Take some time to let this map load, and be sure to check out all its features. This week's topic is a rather difficult one, so take some time and explore all that it has to offer.

View Larger Map
(Map relating the proximity of farmers markets to the types of crops harvested in each region. NOTE: Click Legend in the top right corner and give the map a moment to load)

What is GIS?!

Geographic Information Systems, or GIS, are systems that store, analyze, and graphically present geographic data, called spatial data. Map presentations (like the one featured above) are created by adding layers of data onto a base map.

In the example above, I started with a map of the US, and then I added a shapefile containing a map of all the counties of KY. Next, I added a layer containing all of the farmers markets in the US and a final layer that shows the diversity of crops harvested per county in the US. This simple map shows the relationship between the density of farmers markets and the agricultural productivity of KY counties.

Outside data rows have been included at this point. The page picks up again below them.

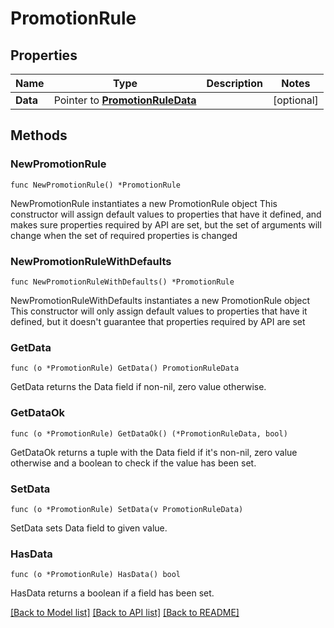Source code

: # PromotionRule

## Properties

Name | Type | Description | Notes
------------ | ------------- | ------------- | -------------
**Data** | Pointer to [**PromotionRuleData**](PromotionRuleData.md) |  | [optional] 

## Methods

### NewPromotionRule

`func NewPromotionRule() *PromotionRule`

NewPromotionRule instantiates a new PromotionRule object
This constructor will assign default values to properties that have it defined,
and makes sure properties required by API are set, but the set of arguments
will change when the set of required properties is changed

### NewPromotionRuleWithDefaults

`func NewPromotionRuleWithDefaults() *PromotionRule`

NewPromotionRuleWithDefaults instantiates a new PromotionRule object
This constructor will only assign default values to properties that have it defined,
but it doesn't guarantee that properties required by API are set

### GetData

`func (o *PromotionRule) GetData() PromotionRuleData`

GetData returns the Data field if non-nil, zero value otherwise.

### GetDataOk

`func (o *PromotionRule) GetDataOk() (*PromotionRuleData, bool)`

GetDataOk returns a tuple with the Data field if it's non-nil, zero value otherwise
and a boolean to check if the value has been set.

### SetData

`func (o *PromotionRule) SetData(v PromotionRuleData)`

SetData sets Data field to given value.

### HasData

`func (o *PromotionRule) HasData() bool`

HasData returns a boolean if a field has been set.


[[Back to Model list]](../README.md#documentation-for-models) [[Back to API list]](../README.md#documentation-for-api-endpoints) [[Back to README]](../README.md)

Maps like this one can be analyzed to better understand that relationship, and information like this may be important to farmers looking to corner new markets. In fact, GIS is a very large field that encompasses many disciplines of study like science, the environment, infrastructure, business, social studies, history, geography, and geology. Many jobs are available to people with strong GIS skills, as well.

Below are some resources to get you started in this exciting field.

Free Map Making Software

Here are some free applications that allow you to access data and make maps:

ArcGIS Online
ArcGIS Explorer Desktop
ArcGIS Explorer Online

Data Sources

Your map is only as good as the data that you have to display. Whether or not you realize it, KY is in the top 5 states in the nation for GIS data! Here are bunch of great place for fast, free data:

KY Geological Survey - offered through the University of KY, the KGS is the repository for a wide range of KY Geospatial data

Geospatial Data Library - this is the KGS library of data including links to the KY Geonet, Office of Geographic Information Systems, KY Dept Fish and Wildlife, University of Louisville GIS, the US Geological Survey, and more.


You've got all the tools you need, now what?! Watch some of these videos to get you started:

Getting Started with ArcGIS Online
ArcGIS Explorer Quick Start Tutorial

If you are looking to take these skills to the higher level, be sure to check ot some of the GIS courses offered through My Library University.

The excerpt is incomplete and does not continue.